Effects of HBP on cartilage recovery determined via immunohistochemical analysis of IL6 expression and chondrogenic potential via Safranin-O staining. (A) Safranin-O-stained cartilage of RA mice. (B) IL6 protein in cartilage of RA mice was stained with avidin-biotin. (C) Quantification of the degree of Safranin-O and (D) IL6 staining of cartilage using Image J software, presented as bar graphs (n = 10 per group). Different alphabets (a, b, c, and d) in each Figure indicate significant differences among experimental groups (p  <  0.05).

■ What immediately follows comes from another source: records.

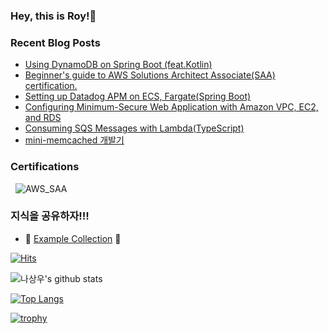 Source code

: ### Hey, this is Roy!👋

### Recent Blog Posts

- [Using DynamoDB on Spring Boot (feat.Kotlin)](https://dev.to/aws-builders/using-dynamodb-on-spring-boot-featkotlin-3674)
- [Beginner's guide to AWS Solutions Architect Associate(SAA) certification.](https://dev.to/aws-builders/beginners-guide-to-aws-saa-exam-fcn)
- [Setting up Datadog APM on ECS, Fargate(Spring Boot)](https://dev.to/aws-builders/setting-up-datadog-apm-on-ecs-fargatespring-boot-4ema)
- [Configuring Minimum-Secure Web Application with Amazon VPC, EC2, and RDS](https://dev.to/aws-builders/configuring-private-web-application-with-amazon-vpc-ec2-and-rds-5eii)
- [Consuming SQS Messages with Lambda(TypeScript)](https://dev.to/aws-builders/consuming-sqs-messages-with-lambdatypescript-1gck)
- [mini-memcached 개발기](https://medium.com/daangn/%EB%8B%A8%EC%9C%84-%ED%85%8C%EC%8A%A4%ED%8A%B8%EB%A5%BC-%EC%9C%84%ED%95%9C-mini-memcached-%EA%B0%9C%EB%B0%9C%EA%B8%B0-732bf2bb9e)

### Certifications
  
![AWS_SAA](https://images.credly.com/size/220x220/images/0e284c3f-5164-4b21-8660-0d84737941bc/image.png) 

### 지식을 공유하자!!!

- 🥳 [Example Collection](https://github.com/Example-Collection) 🥳


[![Hits](https://hits.seeyoufarm.com/api/count/incr/badge.svg?url=https%3A%2F%2Fgithub.com%2Fsangw-w0o)](https://hits.seeyoufarm.com)

![나상우's github stats](https://github-readme-stats.vercel.app/api?username=sang-w0o&show_icons=true&theme=github_dark)

[![Top Langs](https://github-readme-stats.vercel.app/api/top-langs/?username=sang-w0o&layout=compact)](https://github.com/sang-w0o/github-readme-stats)

[![trophy](https://github-profile-trophy.vercel.app/?username=sang-w0o&theme=onedark)](https://github.com/sang-w0o/github-profile-trophy)

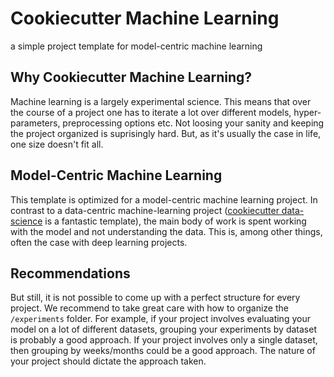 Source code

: # Cookiecutter Machine Learning
a simple project template for model-centric machine learning

## Why Cookiecutter Machine Learning?

Machine learning is a largely experimental science. This means that over the course of a project one has to iterate a lot over different models, hyper-parameters, preprocessing options etc. Not loosing your sanity and keeping the project organized is suprisingly hard. But, as it's usually the case in life, one size doesn't fit all.

## Model-Centric Machine Learning

This template is optimized for a model-centric machine learning project. In contrast to a data-centric machine-learning project ([cookiecutter data-science](https://github.com/drivendata/cookiecutter-data-science) is a fantastic template), the main body of work is spent working with the model and not understanding the data. This is, among other things, often the case with deep learning projects.

## Recommendations
But still, it is not possible to come up with a perfect structure for every project. We recommend to take great care with how to organize the `/experiments` folder. For example, if your project involves evaluating your model on a lot of different datasets, grouping your experiments by dataset is probably a good approach. If your project involves only a single dataset, then grouping by weeks/months could be a good approach. The nature of your project should dictate the approach taken. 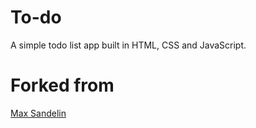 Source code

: # To-do
A simple todo list app built in HTML, CSS and JavaScript. 

# Forked from
[Max Sandelin](https://instagram.com/themaxsandelin) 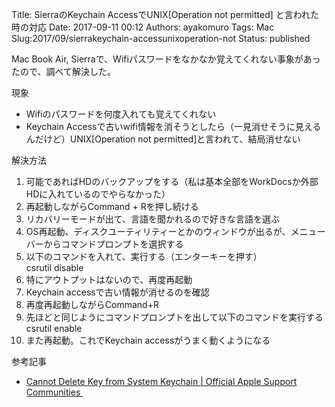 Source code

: Title: SierraのKeychain AccessでUNIX[Operation not permitted] と言われた時の対応
Date: 2017-09-11 00:12
Authors: ayakomuro
Tags:  Mac
Slug:2017/09/sierrakeychain-accessunixoperation-not
Status: published

Mac Book Air, Sierraで、Wifiパスワードをなかなか覚えてくれない事象があったので、調べて解決した。

現象

-   Wifiのパスワードを何度入れても覚えてくれない
-   Keychain
    Accessで古いwifi情報を消そうとしたら（一見消せそうに見えるんだけど）UNIX\[Operation
    not permitted\]と言われて、結局消せない

解決方法

1.  可能であればHDのバックアップをする（私は基本全部をWorkDocsか外部HDに入れているのでやらなかった）
2.  再起動しながらCommand + Rを押し続ける
3.  リカバリーモードが出て、言語を聞かれるので好きな言語を選ぶ
4.  OS再起動、ディスクユーティリティーとかのウィンドウが出るが、メニューバーからコマンドプロンプトを選択する
5.  以下のコマンドを入れて、実行する（エンターキーを押す）  
   csrutil disable
6.  特にアウトプットはないので、再度再起動
7.  Keychain accessで古い情報が消せるのを確認
8.  再度再起動しながらCommand+R
9.  先ほどと同じようにコマンドプロンプトを出して以下のコマンドを実行する  
   csrutil enable
10. また再起動。これでKeychain accessがうまく動くようになる







参考記事





-   [Cannot Delete Key from System Keychain \| Official Apple Support
    Communities ](https://discussions.apple.com/thread/7357200?start=0&tstart=0)
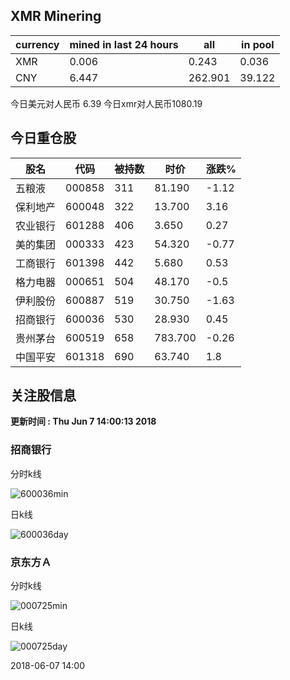 ## XMR Minering

|currency|mined in last 24 hours|all|in pool|
|---|---|---|---|
|XMR|0.006|0.243|0.036|
|CNY|6.447|262.901|39.122|

今日美元对人民币 6.39	今日xmr对人民币1080.19


## 今日重仓股 

|股名|代码|被持数|时价|涨跌%|
|---|---|---|---|---|
|五粮液|000858|311|81.190|-1.12|
|保利地产|600048|322|13.700|3.16|
|农业银行|601288|406|3.650|0.27|
|美的集团|000333|423|54.320|-0.77|
|工商银行|601398|442|5.680|0.53|
|格力电器|000651|504|48.170|-0.5|
|伊利股份|600887|519|30.750|-1.63|
|招商银行|600036|530|28.930|0.45|
|贵州茅台|600519|658|783.700|-0.26|
|中国平安|601318|690|63.740|1.8|

## 关注股信息
**更新时间 : Thu Jun  7 14:00:13 2018**
### 招商银行 
分时k线

![600036min](http://image.sinajs.cn/newchart/min/n/sh600036.gif)

日k线

![600036day](http://image.sinajs.cn/newchart/daily/n/sh600036.gif)

### 京东方Ａ 
分时k线

![000725min](http://image.sinajs.cn/newchart/min/n/sz000725.gif)

日k线

![000725day](http://image.sinajs.cn/newchart/daily/n/sz000725.gif)

2018-06-07 14:00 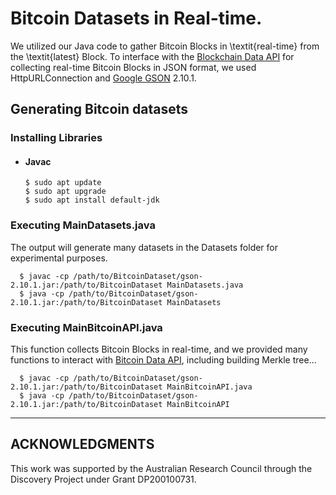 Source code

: # Bitcoin Datasets in Real-time.

We utilized our Java code to gather Bitcoin Blocks in \textit{real-time} from the \textit{latest} Block. To interface with the [Blockchain Data API](https://www.blockchain.com/explorer/api/blockchain_api) for collecting real-time Bitcoin Blocks in JSON format, we used HttpURLConnection and [Google GSON](https://github.com/google/gson) 2.10.1.

## Generating Bitcoin datasets
### Installing Libraries

- #### Javac
      $ sudo apt update
      $ sudo apt upgrade
      $ sudo apt install default-jdk

### Executing MainDatasets.java
The output will generate many datasets in the Datasets folder for experimental purposes.

      $ javac -cp /path/to/BitcoinDataset/gson-2.10.1.jar:/path/to/BitcoinDataset MainDatasets.java
      $ java -cp /path/to/BitcoinDataset/gson-2.10.1.jar:/path/to/BitcoinDataset MainDatasets

### Executing MainBitcoinAPI.java
This function collects Bitcoin Blocks in real-time, and we provided many functions to interact with [Bitcoin Data API](https://www.blockchain.com/explorer/api/blockchain_api), including building Merkle tree...

      $ javac -cp /path/to/BitcoinDataset/gson-2.10.1.jar:/path/to/BitcoinDataset MainBitcoinAPI.java
      $ java -cp /path/to/BitcoinDataset/gson-2.10.1.jar:/path/to/BitcoinDataset MainBitcoinAPI

---
## ACKNOWLEDGMENTS 
This work was supported by the Australian Research Council through the Discovery Project under Grant DP200100731.
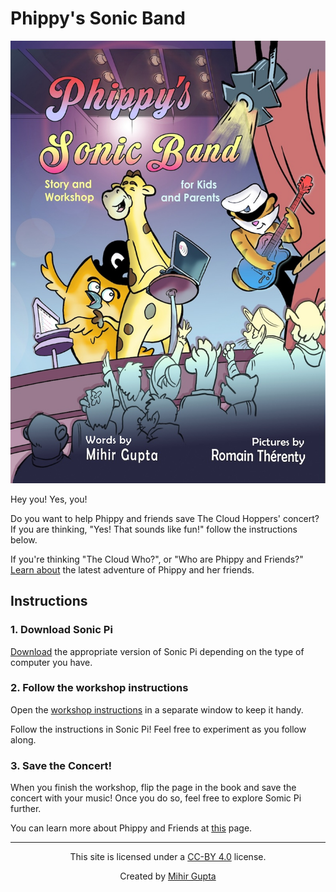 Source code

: # Phippy's Sonic Band

[![TITLE COVER](/TITLE%20COVER%20Phippys%20sonic%20band.jpg)](/TITLE%20COVER%20Phippys%20sonic%20band.jpg)


Hey you! Yes, you! 

Do you want to help Phippy and friends save The Cloud Hoppers' concert? If you are thinking, "Yes! That sounds like fun!" follow the instructions below. 

If you're thinking "The Cloud Who?", or "Who are Phippy and Friends?" [Learn about](https://docs.google.com/document/d/1pcQKUk2zzgHbLET4gbdKOFGReLE9c6RszYZLpw-XYO0/edit) the latest adventure of Phippy and her friends. 

## Instructions
  
### 1. Download Sonic Pi

  [Download](https://sonic-pi.net/) the appropriate version of Sonic Pi depending on the type of computer you have. 

### 2. Follow the workshop instructions

   Open the [workshop instructions]() in a separate window to keep it handy.

   Follow the instructions in Sonic Pi! Feel free to experiment as you follow along.

### 3. Save the Concert!

   When you finish the workshop, flip the page in the book and save the concert with your music! Once you do so, feel free to explore Somic Pi further. 


You can learn more about Phippy and Friends at [this](https://www.cncf.io/phippy/) page. 


---

<p align="center">This site is licensed under a <a href="https://creativecommons.org/licenses/by/4.0/">CC-BY 4.0</a> license.</p>
<p align="center">Created by <a href="https://www.linkedin.com/in/mihir-gupta-746427311/">Mihir Gupta</a></p>




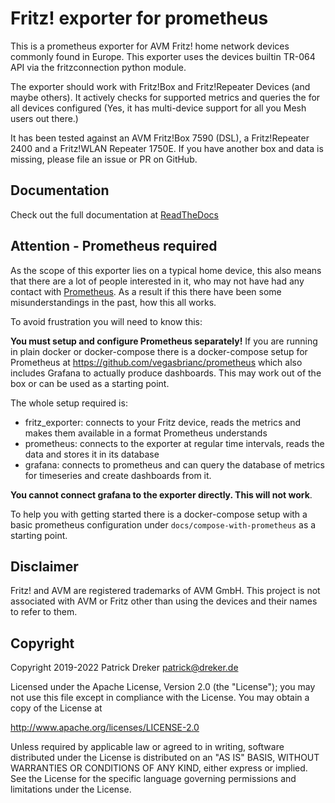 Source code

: # Fritz! exporter for prometheus

This is a prometheus exporter for AVM Fritz! home network devices commonly found in Europe. This exporter uses the devices builtin TR-064 API via the fritzconnection python module.

The exporter should work with Fritz!Box and Fritz!Repeater Devices (and maybe others). It actively checks for supported metrics and queries the for all devices configured (Yes, it has multi-device support for all you Mesh users out there.)

It has been tested against an AVM Fritz!Box 7590 (DSL), a Fritz!Repeater 2400 and a Fritz!WLAN Repeater 1750E. If you have another box and data is missing, please file an issue or PR on GitHub.

## Documentation

Check out the full documentation at [ReadTheDocs](https://fritz-exporter.readthedocs.io/)

## Attention - Prometheus required

As the scope of this exporter lies on a typical home device, this also means that there are a lot of people interested in it, who may not have had any contact with [Prometheus](https://prometheus.io/). As a result if this there have been some misunderstandings in the past, how this all works.

To avoid frustration you will need to know this:

**You must setup and configure Prometheus separately!** If you are running in plain docker or docker-compose there is a docker-compose setup for Prometheus at <https://github.com/vegasbrianc/prometheus> which also includes Grafana to actually produce dashboards. This may work out of the box or can be used as a starting point.

The whole setup required is:

* fritz_exporter: connects to your Fritz device, reads the metrics and makes them available in a format Prometheus understands
* prometheus: connects to the exporter at regular time intervals, reads the data and stores it in its database
* grafana: connects to prometheus and can query the database of metrics for timeseries and create dashboards from it.

**You cannot connect grafana to the exporter directly. This will not work**.

To help you with getting started there is a docker-compose setup with a basic prometheus configuration under `docs/compose-with-prometheus` as a starting point.

## Disclaimer

Fritz! and AVM are registered trademarks of AVM GmbH. This project is not associated with AVM or Fritz other than using the devices and their names to refer to them.

## Copyright

Copyright 2019-2022 Patrick Dreker <patrick@dreker.de>

Licensed under the Apache License, Version 2.0 (the "License");
you may not use this file except in compliance with the License.
You may obtain a copy of the License at

  <http://www.apache.org/licenses/LICENSE-2.0>

Unless required by applicable law or agreed to in writing, software
distributed under the License is distributed on an "AS IS" BASIS,
WITHOUT WARRANTIES OR CONDITIONS OF ANY KIND, either express or implied.
See the License for the specific language governing permissions and
limitations under the License.
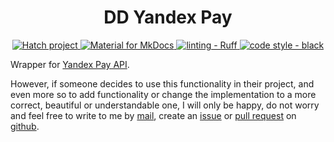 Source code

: <h1 align="center" >DD Yandex Pay</h1>

<p align="center">
	<a href="https://github.com/pypa/hatch" target="_blank">
		<img src="https://img.shields.io/badge/%F0%9F%A5%9A-Hatch-4051b5.svg" alt="Hatch project" />
	</a>
	<a href="https://squidfunk.github.io/mkdocs-material/" target="_blank">
		<img src="https://img.shields.io/badge/docs-mkdocs_material-blue?logo=mdbook&logoColor=white" alt="Material for MkDocs" />
	</a>
	<a href="https://github.com/charliermarsh/ruff" target="_blank">
		<img src="https://img.shields.io/endpoint?url=https://raw.githubusercontent.com/charliermarsh/ruff/main/assets/badge/v2.json" alt="linting - Ruff" />
	</a>
	<a href="https://github.com/psf/black" target="_blank">
		<img src="https://img.shields.io/badge/code%20style-black-000000.svg" alt="code style - black" />
	</a>
	<!-- <a href="https://github.com/python/mypy" target="_blank">
		<img src="https://img.shields.io/badge/types-Mypy-blue.svg" alt="types - Mypy" />
	</a> -->
	<!-- <a href="https://raw.githubusercontent.com/dd/dd_yandex_pay/main/LICENSE" target="_blank">
		<img src="https://img.shields.io/pypi/l/dd_yandex_pay?color=008033" alt="License - GNU Lesser General Public License v3.0" />
	</a> -->
</p>

Wrapper for [Yandex Pay API](https://pay.yandex.ru/ru/docs/custom/backend/yandex-pay-api/).

However, if someone decides to use this functionality in their project, and even more so to add functionality or change the implementation to a more correct, beautiful or understandable one, I will only be happy, do not worry and feel free to write to me by [mail](mailto:dd@tovarisch.engineer), create an [issue](https://github.com/dd/dd_yandex_pay/issues) or [pull request](https://github.com/dd/dd_yandex_pay/pulls) on [github](https://github.com/dd/dd_yandex_pay).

Immunohistochemical analysis was performed to evaluate HBP-induced changes in IL6 protein expression in CIA mice. Limb joints of male CIA mice were obtained at the end of the experimental period. IL6 expression was significantly higher in CIA mice (RA-PBS, 1.88-fold increase), compared to the NT group (Figure 8B,D).

Enbrel®-treated CIA mice showed a slight reduction in IL6 expression, compared with the RA-PBS group (1.88 ± 0.12 vs. 1.80 ± 0.03, Enbrel® vs. RA-PBS; p > 0.05). However, HBP treatment induced significant IL6 reduction relative to the RA-PBS treatment group (1.39 ± 0.03 vs. 1.80 ± 0.03, Enbrel® vs. RA-PBS; p < 0.05). Importantly, the most significant decrease in IL6 expression was observed in the co-injection group (E+HBP) (1.12 ± 0.02 vs. 1.80 ± 0.03, E+HBP vs. RA-PBS; p < 0.05).

3. Discussion

Previously, we synthesized a heparin binding domain peptide (HBP) derived from human heparin binding domain of BMP4 and evaluated its biological significance in tumor targeting and anti-angiogenesis [32]. BMP4 is a multifunctional growth factor that mainly promotes bone formation [36]. This growth factor is expected to be highly efficacious in clinical treatment of various diseases owing to involvement in multiple physiological processes, such as regulation of angiogenesis [32], muscle development, human embryo development, and mineralization of bone [31]. In lieu of BMP4 protein, a peptide composed of 10 amino acids, RKKNPNCRRH, corresponding to residues 15–24 of the heparin binding site of BMP-4 was generated and evaluated for therapeutic application in various diseases.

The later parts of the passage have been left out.